=== TASK ===
The answer must be every line from the entries below that includes "information".

=== GIVEN DATA ===
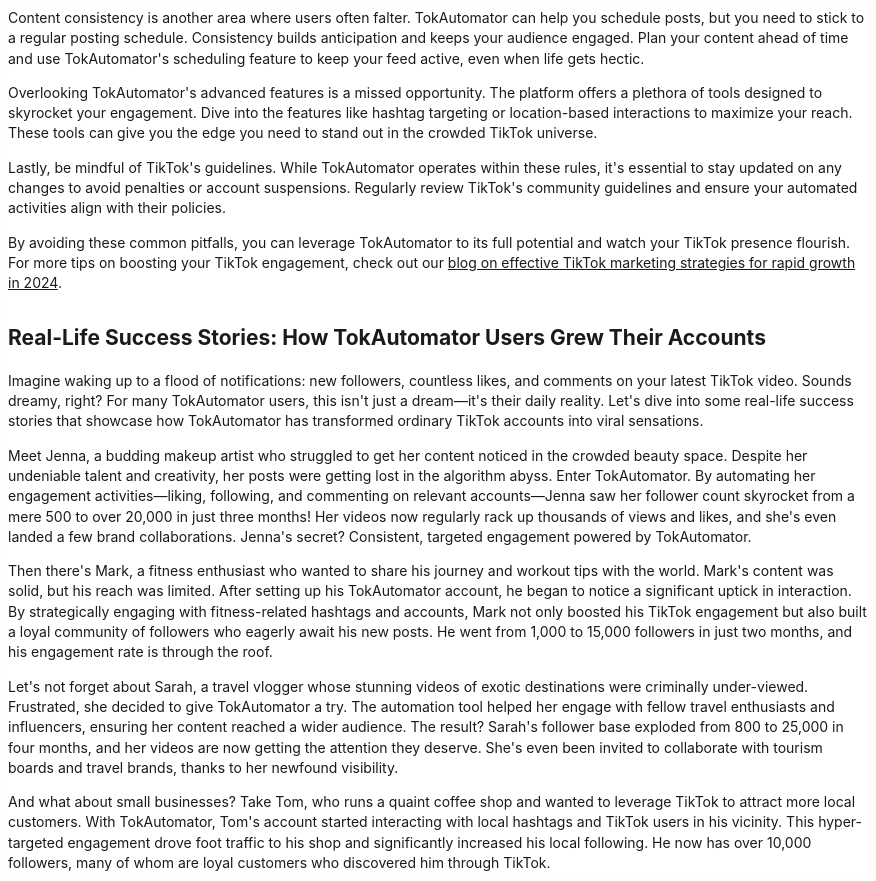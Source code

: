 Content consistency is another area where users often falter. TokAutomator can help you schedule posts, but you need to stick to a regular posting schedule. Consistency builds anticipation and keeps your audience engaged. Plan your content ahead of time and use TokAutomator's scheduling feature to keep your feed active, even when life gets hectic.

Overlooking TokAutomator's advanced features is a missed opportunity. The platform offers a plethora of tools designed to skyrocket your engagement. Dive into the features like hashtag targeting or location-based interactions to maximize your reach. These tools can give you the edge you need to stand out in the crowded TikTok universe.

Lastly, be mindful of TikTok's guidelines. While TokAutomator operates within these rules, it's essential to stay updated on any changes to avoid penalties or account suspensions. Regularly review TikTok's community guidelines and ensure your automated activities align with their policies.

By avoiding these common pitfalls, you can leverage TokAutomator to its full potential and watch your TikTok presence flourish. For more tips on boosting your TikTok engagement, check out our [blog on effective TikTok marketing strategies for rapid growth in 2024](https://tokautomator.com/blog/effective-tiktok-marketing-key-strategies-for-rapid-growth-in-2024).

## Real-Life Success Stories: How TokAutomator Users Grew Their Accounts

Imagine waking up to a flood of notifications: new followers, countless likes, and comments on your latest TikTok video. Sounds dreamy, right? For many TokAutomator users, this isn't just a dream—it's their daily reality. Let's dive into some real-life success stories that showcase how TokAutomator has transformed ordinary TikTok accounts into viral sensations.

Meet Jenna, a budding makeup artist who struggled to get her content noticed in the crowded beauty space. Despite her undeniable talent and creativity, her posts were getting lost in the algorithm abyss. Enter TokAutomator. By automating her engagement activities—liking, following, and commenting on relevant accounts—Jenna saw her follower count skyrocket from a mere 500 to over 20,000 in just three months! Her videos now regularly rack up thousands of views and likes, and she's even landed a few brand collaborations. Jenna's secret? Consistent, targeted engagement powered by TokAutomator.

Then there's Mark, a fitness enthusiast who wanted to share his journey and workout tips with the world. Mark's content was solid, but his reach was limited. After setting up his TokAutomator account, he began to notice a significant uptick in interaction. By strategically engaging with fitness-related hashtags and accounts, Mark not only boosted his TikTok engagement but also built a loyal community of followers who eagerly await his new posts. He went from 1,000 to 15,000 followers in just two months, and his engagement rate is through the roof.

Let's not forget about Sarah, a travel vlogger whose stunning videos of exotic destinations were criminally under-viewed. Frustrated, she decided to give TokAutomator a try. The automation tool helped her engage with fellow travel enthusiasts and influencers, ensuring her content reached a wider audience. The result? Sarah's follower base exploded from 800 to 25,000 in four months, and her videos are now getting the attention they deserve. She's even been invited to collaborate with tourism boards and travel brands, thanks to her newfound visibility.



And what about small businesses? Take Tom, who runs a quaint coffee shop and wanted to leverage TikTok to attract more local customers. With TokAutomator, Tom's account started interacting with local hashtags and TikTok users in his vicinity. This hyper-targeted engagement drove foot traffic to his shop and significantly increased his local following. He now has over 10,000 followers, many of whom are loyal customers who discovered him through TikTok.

* * *

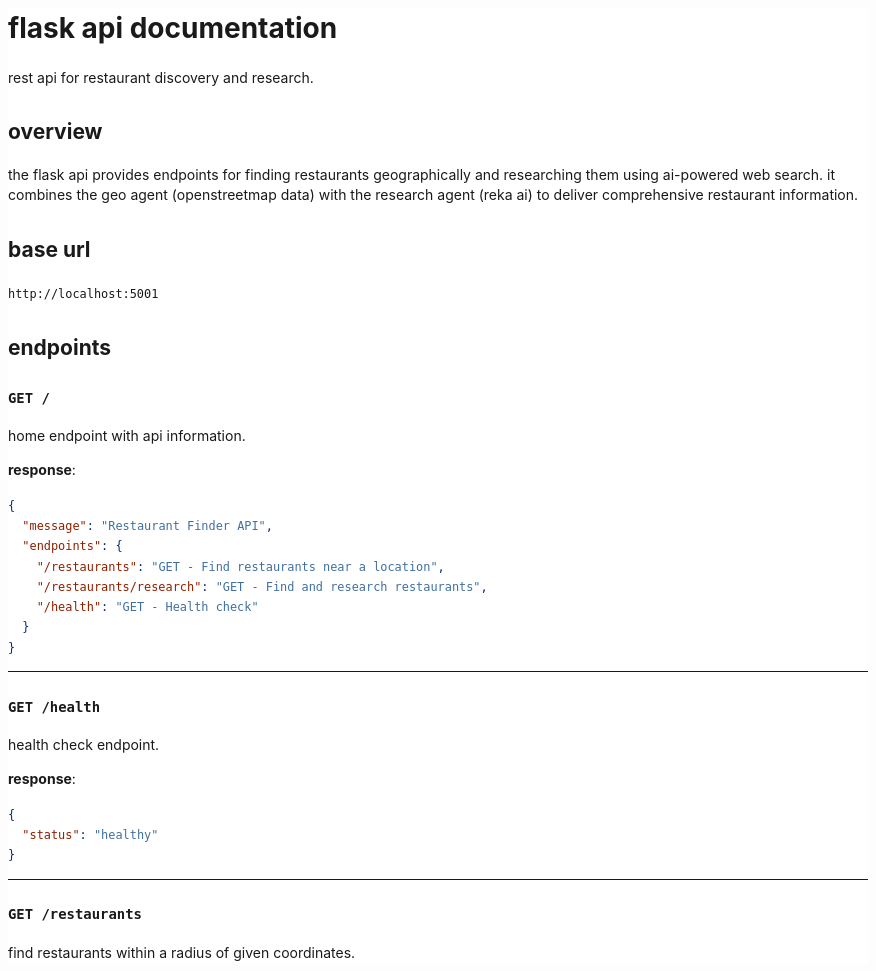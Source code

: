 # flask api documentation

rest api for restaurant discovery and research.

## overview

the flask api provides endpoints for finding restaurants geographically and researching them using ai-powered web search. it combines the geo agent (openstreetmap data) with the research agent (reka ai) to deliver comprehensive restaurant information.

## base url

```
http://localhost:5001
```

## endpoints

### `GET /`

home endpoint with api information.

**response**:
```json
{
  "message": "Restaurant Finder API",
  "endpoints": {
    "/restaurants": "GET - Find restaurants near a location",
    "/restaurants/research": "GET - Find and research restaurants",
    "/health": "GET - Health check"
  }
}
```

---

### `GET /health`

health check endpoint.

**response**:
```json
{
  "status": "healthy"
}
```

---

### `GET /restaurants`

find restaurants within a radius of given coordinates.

--

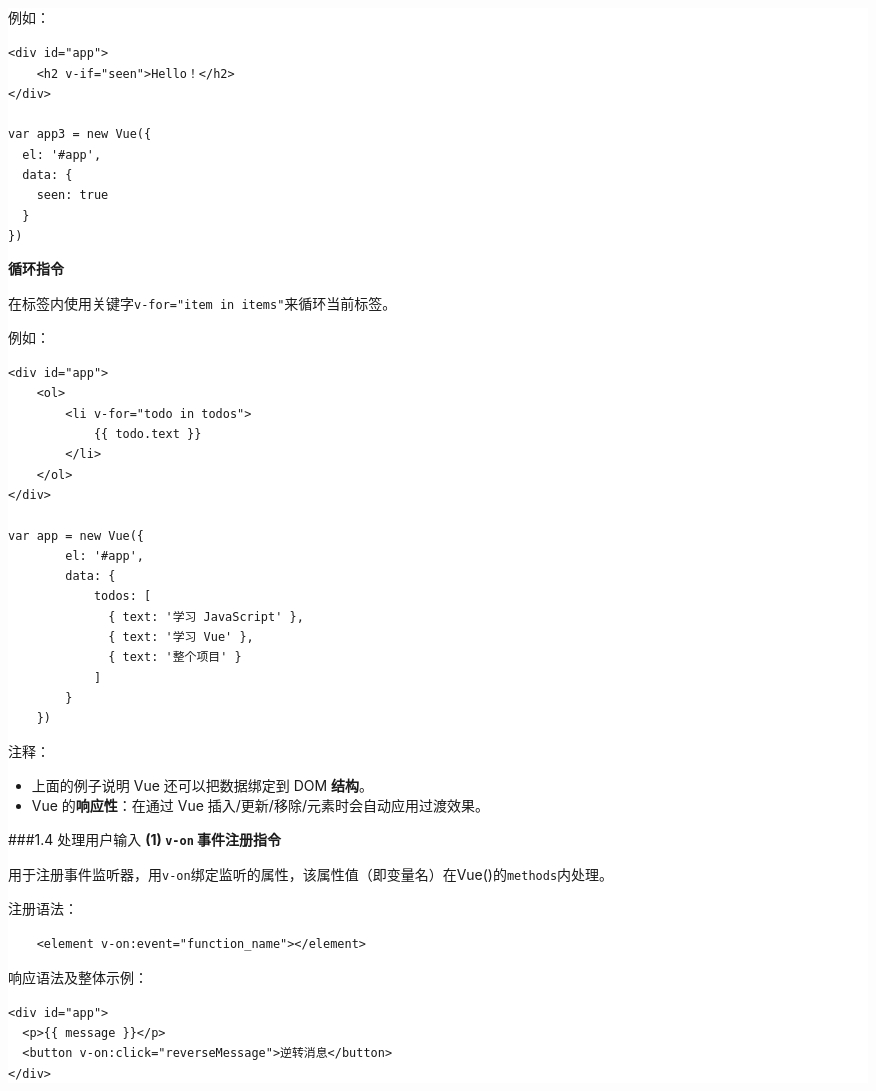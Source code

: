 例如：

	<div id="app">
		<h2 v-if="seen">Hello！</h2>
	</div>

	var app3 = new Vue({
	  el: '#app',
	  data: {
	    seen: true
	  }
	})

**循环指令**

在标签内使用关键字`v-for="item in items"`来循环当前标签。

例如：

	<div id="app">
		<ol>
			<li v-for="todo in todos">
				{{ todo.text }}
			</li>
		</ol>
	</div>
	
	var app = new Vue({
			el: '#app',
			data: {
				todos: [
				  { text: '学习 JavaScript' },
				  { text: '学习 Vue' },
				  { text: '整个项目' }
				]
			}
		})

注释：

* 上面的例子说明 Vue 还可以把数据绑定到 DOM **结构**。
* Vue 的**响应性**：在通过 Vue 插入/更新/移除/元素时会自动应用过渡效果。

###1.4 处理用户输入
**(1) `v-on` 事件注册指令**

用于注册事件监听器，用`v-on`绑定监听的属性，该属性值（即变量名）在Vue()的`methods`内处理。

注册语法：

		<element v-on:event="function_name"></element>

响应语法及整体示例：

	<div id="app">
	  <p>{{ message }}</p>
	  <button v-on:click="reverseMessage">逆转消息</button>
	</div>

=== SOLUTION TO THIS TASK ===
the flask api provides endpoints for finding restaurants geographically and researching them using ai-powered web search. it combines the geo agent (openstreetmap data) with the research agent (reka ai) to deliver comprehensive restaurant information.
home endpoint with api information.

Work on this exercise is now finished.